Today the drudge work of the legal profession is being automated. Soon driverless automobiles will transform our transportation industry. The "Transactive Sector" of the economy - that is, the costs of making exchanges - includes everything from legal fees to transportation costs to government regulation. This has changed over time. At points the change has been dramatic. According to Edward Glaeser's book, Triumph of the City, "In 1816, it cost as much to ship goods thirty miles over land as it did for those goods to cross the Atlantic." In a study, measuring the change the Transactive Sector of the US Economy, the authors found it grew from 26.09% in 1870 to 54.71% in 1970. Today it may make up as much as 70% of our GDP.
According to Tom Mitchell, chairman of the machine learning department at Carnegie Mellon University in Pittsburgh, “We’re at the beginning of a 10-year period where we’re going to transition from computers that can’t understand language to a point where computers can understand quite a bit about language.” Add to that the expectation that driverless automobiles will be on the road, en masse, by the end of the decade. (One of the expected road blocks slowing implementation is expected to be legal: Who will your automated lawyer sue when your driverless automobile has an accident?) By 2070 automation could shrink the Transactive Sector back to the portion it was in the 1870s. That's a lot of jobs that are going to disappear.
These economic trends, driven by progress on the thorny issues of AI, will be coupled with upward trends in the lives of women. We can imagine women's gains in legal rights, access to education, and economic self-determination as moral progress, but we can also see it as the same sort of story that my great great grandparents arrival in New York tells: A story of moving to the city and escaping the violence and oppression of traditional peasant life. The progress women have made in the past 40 years are the story of an increasingly automated agriculture and therefore urban population.
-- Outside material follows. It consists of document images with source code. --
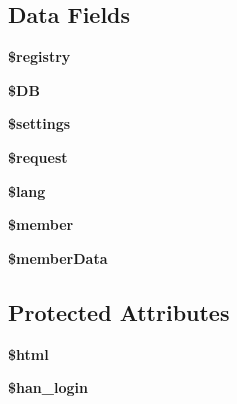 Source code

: \subsection*{Data Fields}
\begin{DoxyCompactItemize}
\item 
\hypertarget{classadmin__core__login__manual_resolver_a531e4a386aaa7f3e06d3642dc38d7e80}{{\bfseries \$registry}}\label{classadmin__core__login__manual_resolver_a531e4a386aaa7f3e06d3642dc38d7e80}

\item 
\hypertarget{classadmin__core__login__manual_resolver_a7dc56dc8b18ad37272b56fa7395bedef}{{\bfseries \$\-D\-B}}\label{classadmin__core__login__manual_resolver_a7dc56dc8b18ad37272b56fa7395bedef}

\item 
\hypertarget{classadmin__core__login__manual_resolver_ac7c3353107070daa85f641882931b358}{{\bfseries \$settings}}\label{classadmin__core__login__manual_resolver_ac7c3353107070daa85f641882931b358}

\item 
\hypertarget{classadmin__core__login__manual_resolver_abb35c8495a232b510389fa6d7b15d38a}{{\bfseries \$request}}\label{classadmin__core__login__manual_resolver_abb35c8495a232b510389fa6d7b15d38a}

\item 
\hypertarget{classadmin__core__login__manual_resolver_a7714b111b644017933931ec69a154102}{{\bfseries \$lang}}\label{classadmin__core__login__manual_resolver_a7714b111b644017933931ec69a154102}

\item 
\hypertarget{classadmin__core__login__manual_resolver_a5e1c849c6148a8732eee400fcee0d044}{{\bfseries \$member}}\label{classadmin__core__login__manual_resolver_a5e1c849c6148a8732eee400fcee0d044}

\item 
\hypertarget{classadmin__core__login__manual_resolver_ae9d848ba2cf6eee63bdc060e2dfcf95a}{{\bfseries \$member\-Data}}\label{classadmin__core__login__manual_resolver_ae9d848ba2cf6eee63bdc060e2dfcf95a}

\end{DoxyCompactItemize}
\subsection*{Protected Attributes}
\begin{DoxyCompactItemize}
\item 
\hypertarget{classadmin__core__login__manual_resolver_a6f96e7fc92441776c9d1cd3386663b40}{{\bfseries \$html}}\label{classadmin__core__login__manual_resolver_a6f96e7fc92441776c9d1cd3386663b40}

\item 
\hypertarget{classadmin__core__login__manual_resolver_aad73b91edba92363f168884f69994cea}{{\bfseries \$han\-\_\-login}}\label{classadmin__core__login__manual_resolver_aad73b91edba92363f168884f69994cea}

\end{DoxyCompactItemize}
The progress women are projected to make in the next 40 years, will also be closely tied to automation and urbanization, and have enormous impact on how all of us live and make our livings; men, women, and otherwise. But it will also have an enormous impact on how we treat each other, as family, as friends, but also as companies and nation states. In trying to imagine the world of 2050, I tried to imagine the political changes that automation and feminization might bring. Rather than wring my hands over the "hollowing out" of the economy I found myself wondering what profession will supply America's political elite as the number of working lawyers begins to dwindle (game designers?). I also found myself wondering how soon we might see a congress in which both the House and the Senate have a majority of member that identify as female (based on college enrollment trends that increasingly favor young women, I am predicting that in 2049 the US will swear in the 131st congress, with 52 female Senators and 240 members of the House).